An InfinityDB Encrypted Java NoSQL Database is 100% encrypted and 100% authenticated 100% of the time, with hashing, password changing and signing with multiple certificates, while retaining up to 10x compression. It it is otherwise identical to the InfinityDB Embedded Database.
Transparent Data Encryption for Data at Rest
InfinityDB Encrypted uses ‘Transparent Data Encryption’ or TDE for data at rest to minimize the impact of security. It is necessary only to provide a password on file creation and opening, and all the rest is handled internally. This simple step provides not only encryption to prevent data disclosure, but also client authentication and integrity protection. Integrity protection detects malicious or inadvertent modification of the bytes of the file from outside, providing an Exception on reading bad data. Because InfinityDB Database uses a single file for all data in a given database, these features cover all data at once reliably, even while in use. The encrypted files can be used as backups with no encryption step, and with no decryption on restore. There is no point in time when any unencrypted data reaches storage, and the file data is indistinguishable from random bytes. You can combine this TDE with the other provided security measures to further increase safety of all data.

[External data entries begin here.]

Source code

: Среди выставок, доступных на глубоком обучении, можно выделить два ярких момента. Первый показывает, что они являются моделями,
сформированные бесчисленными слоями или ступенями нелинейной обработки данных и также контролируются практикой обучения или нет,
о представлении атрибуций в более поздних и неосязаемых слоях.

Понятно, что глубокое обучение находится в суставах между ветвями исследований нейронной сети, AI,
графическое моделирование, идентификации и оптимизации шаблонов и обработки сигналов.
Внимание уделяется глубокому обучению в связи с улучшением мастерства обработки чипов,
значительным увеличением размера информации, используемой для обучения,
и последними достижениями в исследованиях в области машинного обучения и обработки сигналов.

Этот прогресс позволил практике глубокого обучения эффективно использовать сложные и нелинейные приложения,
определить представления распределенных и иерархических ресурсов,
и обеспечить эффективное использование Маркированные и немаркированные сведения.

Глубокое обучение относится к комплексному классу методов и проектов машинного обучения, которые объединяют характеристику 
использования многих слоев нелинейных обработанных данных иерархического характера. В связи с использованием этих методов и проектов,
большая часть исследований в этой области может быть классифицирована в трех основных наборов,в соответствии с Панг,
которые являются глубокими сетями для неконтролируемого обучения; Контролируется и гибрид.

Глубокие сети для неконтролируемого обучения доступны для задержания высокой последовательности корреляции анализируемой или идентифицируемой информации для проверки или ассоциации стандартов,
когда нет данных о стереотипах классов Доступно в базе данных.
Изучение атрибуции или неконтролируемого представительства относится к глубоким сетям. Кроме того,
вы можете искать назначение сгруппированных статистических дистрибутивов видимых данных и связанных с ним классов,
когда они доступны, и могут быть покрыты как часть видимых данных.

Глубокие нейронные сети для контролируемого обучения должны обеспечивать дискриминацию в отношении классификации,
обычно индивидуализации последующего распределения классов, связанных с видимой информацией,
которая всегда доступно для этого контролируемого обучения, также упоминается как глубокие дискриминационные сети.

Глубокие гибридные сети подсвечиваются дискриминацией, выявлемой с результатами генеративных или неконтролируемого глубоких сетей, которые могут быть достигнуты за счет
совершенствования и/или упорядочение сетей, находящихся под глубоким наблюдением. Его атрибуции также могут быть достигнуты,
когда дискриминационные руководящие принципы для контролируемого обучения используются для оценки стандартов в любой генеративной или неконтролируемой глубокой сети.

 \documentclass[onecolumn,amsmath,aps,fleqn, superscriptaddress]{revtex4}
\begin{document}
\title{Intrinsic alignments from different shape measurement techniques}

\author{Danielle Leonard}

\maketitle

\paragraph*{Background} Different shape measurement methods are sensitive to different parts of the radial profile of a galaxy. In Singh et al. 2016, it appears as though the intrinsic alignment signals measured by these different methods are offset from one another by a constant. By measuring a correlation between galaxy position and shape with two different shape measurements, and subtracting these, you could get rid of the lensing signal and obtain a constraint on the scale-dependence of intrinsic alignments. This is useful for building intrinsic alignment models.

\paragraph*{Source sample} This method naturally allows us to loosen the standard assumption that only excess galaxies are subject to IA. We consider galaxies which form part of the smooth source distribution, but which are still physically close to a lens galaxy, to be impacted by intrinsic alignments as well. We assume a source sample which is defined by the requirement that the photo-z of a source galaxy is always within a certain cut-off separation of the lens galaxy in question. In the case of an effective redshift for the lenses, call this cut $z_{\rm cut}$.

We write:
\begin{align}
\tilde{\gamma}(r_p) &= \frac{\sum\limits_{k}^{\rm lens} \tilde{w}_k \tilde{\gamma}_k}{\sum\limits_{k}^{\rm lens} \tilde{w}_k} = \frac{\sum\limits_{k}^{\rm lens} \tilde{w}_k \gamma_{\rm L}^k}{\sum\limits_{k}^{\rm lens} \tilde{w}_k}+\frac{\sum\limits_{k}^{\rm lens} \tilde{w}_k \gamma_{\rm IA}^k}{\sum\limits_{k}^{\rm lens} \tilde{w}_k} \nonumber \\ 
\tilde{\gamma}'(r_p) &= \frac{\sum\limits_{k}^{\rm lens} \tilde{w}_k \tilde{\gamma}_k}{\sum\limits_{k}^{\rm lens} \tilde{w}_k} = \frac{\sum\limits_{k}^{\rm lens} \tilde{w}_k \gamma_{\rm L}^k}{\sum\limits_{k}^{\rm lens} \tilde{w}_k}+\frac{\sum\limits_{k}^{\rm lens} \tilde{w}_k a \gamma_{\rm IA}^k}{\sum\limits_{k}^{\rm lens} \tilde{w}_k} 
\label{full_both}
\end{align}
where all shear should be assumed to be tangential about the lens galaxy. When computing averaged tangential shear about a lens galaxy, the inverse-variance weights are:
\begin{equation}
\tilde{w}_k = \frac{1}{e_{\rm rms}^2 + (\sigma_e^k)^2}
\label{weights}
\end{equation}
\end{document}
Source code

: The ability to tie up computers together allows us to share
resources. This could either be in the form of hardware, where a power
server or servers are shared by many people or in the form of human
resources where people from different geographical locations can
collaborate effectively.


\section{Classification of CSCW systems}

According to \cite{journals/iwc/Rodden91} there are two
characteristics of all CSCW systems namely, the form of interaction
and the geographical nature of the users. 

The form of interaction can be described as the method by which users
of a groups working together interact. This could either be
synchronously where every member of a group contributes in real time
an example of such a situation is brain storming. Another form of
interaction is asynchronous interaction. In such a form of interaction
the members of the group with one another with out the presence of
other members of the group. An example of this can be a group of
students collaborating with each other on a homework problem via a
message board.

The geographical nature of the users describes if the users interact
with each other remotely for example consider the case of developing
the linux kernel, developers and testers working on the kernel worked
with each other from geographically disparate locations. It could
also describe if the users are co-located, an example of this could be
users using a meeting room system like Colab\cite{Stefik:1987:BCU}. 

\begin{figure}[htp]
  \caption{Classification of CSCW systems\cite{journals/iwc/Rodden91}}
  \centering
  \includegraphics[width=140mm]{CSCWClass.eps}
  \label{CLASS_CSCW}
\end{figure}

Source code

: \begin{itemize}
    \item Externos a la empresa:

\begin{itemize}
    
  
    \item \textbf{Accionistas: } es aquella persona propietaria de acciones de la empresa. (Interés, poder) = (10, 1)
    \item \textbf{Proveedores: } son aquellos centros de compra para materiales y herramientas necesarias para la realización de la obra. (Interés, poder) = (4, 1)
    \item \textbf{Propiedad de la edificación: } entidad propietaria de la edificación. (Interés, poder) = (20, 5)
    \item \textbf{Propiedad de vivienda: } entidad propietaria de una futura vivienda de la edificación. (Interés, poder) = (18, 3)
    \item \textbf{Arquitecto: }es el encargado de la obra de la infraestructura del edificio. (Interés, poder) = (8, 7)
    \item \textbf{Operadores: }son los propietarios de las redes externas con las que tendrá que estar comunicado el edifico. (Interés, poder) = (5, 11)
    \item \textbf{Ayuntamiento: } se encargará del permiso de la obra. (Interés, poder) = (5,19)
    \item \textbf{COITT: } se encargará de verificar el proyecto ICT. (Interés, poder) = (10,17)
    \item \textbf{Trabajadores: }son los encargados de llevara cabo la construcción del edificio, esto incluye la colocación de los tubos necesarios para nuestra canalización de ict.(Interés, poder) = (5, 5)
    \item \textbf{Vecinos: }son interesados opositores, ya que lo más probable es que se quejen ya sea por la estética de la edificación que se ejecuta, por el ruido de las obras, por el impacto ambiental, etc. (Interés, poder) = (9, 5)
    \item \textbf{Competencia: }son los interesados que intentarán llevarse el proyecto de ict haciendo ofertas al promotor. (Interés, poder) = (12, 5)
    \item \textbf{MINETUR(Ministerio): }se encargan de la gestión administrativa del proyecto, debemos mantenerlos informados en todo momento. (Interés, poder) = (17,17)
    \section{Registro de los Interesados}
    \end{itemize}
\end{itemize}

- All stored data is 100% encrypted 100% of the time according to a password using standard AES-128 or AES-256
- All stored data is 100% integrity checked and authenticated 100% of the time according to the password using standard HMAC-SHA256
- Passwords may be changed easily and instantly at any time for ‘key rotation’ given the previous password
- The password is a ‘Key Encryption Key’ and is not stored in the file and cannot practically be reconstructed
- All secure algorithms and techniques are well-established and standards-based
- Database size is not practically limited by encryption, because encryption is on-the-fly, not batched
- Per-block Randomization – each data block contains data, HMAC, random HMAC salt, and independent random encryption ‘initialization vector’ and block address for maximum strength. Each write re-randomizes.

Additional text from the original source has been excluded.